**Work order**
Take every line containing "documentclass" from the material and copy it.

**Supplied material**
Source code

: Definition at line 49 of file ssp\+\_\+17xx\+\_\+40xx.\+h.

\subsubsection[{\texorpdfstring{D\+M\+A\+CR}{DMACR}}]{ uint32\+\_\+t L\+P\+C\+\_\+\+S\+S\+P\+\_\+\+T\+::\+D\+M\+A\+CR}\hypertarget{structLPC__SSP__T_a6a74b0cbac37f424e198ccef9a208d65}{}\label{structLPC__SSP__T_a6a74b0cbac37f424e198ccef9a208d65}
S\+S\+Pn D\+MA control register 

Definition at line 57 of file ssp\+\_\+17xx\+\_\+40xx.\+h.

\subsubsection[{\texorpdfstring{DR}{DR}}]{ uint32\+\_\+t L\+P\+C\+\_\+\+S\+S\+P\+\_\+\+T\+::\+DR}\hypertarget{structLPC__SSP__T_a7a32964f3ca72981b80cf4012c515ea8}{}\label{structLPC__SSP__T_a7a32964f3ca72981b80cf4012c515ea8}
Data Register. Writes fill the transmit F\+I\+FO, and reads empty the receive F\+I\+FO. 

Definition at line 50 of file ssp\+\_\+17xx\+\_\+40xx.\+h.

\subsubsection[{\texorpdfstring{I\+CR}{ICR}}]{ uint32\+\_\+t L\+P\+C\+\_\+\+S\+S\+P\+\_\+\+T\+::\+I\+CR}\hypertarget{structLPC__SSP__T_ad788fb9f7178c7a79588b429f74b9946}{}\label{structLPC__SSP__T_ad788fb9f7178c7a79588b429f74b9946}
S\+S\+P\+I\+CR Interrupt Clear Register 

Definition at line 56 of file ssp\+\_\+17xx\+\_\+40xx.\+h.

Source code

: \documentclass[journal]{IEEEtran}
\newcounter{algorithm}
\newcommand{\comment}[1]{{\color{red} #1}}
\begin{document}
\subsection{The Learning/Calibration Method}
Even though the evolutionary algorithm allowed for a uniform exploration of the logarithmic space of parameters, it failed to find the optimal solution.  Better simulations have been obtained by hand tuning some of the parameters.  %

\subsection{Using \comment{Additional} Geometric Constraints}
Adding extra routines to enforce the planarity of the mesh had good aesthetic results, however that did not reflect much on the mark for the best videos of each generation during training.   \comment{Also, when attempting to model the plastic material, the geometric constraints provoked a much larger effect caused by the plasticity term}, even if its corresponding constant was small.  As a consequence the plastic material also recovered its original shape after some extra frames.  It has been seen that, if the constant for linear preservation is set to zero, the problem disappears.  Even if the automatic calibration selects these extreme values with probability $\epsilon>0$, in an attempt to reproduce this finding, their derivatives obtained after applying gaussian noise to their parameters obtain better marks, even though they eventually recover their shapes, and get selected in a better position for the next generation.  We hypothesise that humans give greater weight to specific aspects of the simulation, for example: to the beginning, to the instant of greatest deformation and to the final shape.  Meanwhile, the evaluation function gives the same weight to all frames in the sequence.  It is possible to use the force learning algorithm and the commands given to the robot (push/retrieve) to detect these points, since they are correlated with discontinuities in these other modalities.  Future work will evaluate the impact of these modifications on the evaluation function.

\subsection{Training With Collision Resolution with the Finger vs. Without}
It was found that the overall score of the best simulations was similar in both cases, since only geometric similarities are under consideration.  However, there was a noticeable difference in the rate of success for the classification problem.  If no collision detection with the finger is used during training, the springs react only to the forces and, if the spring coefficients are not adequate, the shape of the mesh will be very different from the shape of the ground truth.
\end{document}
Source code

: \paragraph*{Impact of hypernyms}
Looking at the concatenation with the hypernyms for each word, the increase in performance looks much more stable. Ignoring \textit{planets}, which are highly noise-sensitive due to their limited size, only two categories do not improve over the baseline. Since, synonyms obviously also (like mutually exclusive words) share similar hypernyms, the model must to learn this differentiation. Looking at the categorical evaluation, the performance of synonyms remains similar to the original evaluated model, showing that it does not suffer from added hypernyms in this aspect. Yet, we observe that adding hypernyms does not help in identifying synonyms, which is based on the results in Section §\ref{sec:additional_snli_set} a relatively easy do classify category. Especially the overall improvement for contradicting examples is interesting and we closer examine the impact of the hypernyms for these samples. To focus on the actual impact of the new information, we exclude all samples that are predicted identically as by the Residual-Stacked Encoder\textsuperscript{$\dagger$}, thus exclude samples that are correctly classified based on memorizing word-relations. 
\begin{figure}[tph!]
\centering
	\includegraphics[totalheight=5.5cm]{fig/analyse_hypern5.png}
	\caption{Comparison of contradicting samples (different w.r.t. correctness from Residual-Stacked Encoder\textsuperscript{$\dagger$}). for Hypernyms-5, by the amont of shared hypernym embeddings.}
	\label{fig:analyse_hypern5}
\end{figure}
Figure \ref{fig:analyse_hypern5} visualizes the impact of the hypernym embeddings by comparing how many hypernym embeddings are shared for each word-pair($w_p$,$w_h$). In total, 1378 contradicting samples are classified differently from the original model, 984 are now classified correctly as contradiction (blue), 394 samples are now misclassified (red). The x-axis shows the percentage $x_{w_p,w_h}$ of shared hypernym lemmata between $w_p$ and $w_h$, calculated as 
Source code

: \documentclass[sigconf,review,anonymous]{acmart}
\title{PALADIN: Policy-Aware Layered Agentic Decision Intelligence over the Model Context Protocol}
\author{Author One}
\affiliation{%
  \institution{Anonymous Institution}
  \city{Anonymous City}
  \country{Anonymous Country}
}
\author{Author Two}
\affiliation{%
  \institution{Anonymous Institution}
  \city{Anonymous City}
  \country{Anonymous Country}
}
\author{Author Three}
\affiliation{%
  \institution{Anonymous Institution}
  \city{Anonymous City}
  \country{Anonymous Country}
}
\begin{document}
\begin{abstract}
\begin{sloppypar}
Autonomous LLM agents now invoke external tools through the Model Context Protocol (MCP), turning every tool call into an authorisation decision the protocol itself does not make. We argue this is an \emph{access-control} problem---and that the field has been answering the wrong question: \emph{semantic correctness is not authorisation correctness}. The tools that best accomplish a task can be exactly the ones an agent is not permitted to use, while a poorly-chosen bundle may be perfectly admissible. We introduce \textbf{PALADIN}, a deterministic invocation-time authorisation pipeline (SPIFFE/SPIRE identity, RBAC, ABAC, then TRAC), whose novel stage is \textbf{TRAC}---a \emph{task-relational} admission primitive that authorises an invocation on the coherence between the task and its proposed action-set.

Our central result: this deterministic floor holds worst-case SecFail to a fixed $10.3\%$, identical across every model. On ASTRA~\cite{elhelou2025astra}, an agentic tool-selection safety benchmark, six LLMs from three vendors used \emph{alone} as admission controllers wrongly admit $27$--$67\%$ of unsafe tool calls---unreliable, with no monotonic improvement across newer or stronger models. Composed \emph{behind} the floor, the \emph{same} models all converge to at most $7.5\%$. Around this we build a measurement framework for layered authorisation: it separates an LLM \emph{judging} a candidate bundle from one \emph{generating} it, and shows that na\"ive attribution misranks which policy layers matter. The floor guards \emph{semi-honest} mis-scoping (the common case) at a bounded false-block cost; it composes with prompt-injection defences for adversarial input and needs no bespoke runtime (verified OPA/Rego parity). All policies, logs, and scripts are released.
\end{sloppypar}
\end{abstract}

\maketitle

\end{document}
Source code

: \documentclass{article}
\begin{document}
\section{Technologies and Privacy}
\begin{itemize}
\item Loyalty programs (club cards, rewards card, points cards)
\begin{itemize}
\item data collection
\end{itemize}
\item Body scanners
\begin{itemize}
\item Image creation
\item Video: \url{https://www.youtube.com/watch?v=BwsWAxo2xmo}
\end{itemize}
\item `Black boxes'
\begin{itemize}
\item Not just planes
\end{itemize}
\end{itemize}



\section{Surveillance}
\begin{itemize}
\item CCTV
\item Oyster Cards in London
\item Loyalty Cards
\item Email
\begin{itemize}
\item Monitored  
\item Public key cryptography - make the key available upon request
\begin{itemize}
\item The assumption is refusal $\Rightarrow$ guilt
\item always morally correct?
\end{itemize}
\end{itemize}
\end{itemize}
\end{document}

**Response area**
: \documentclass[journal]{IEEEtran}
: \documentclass[sigconf,review,anonymous]{acmart}
: \documentclass{article}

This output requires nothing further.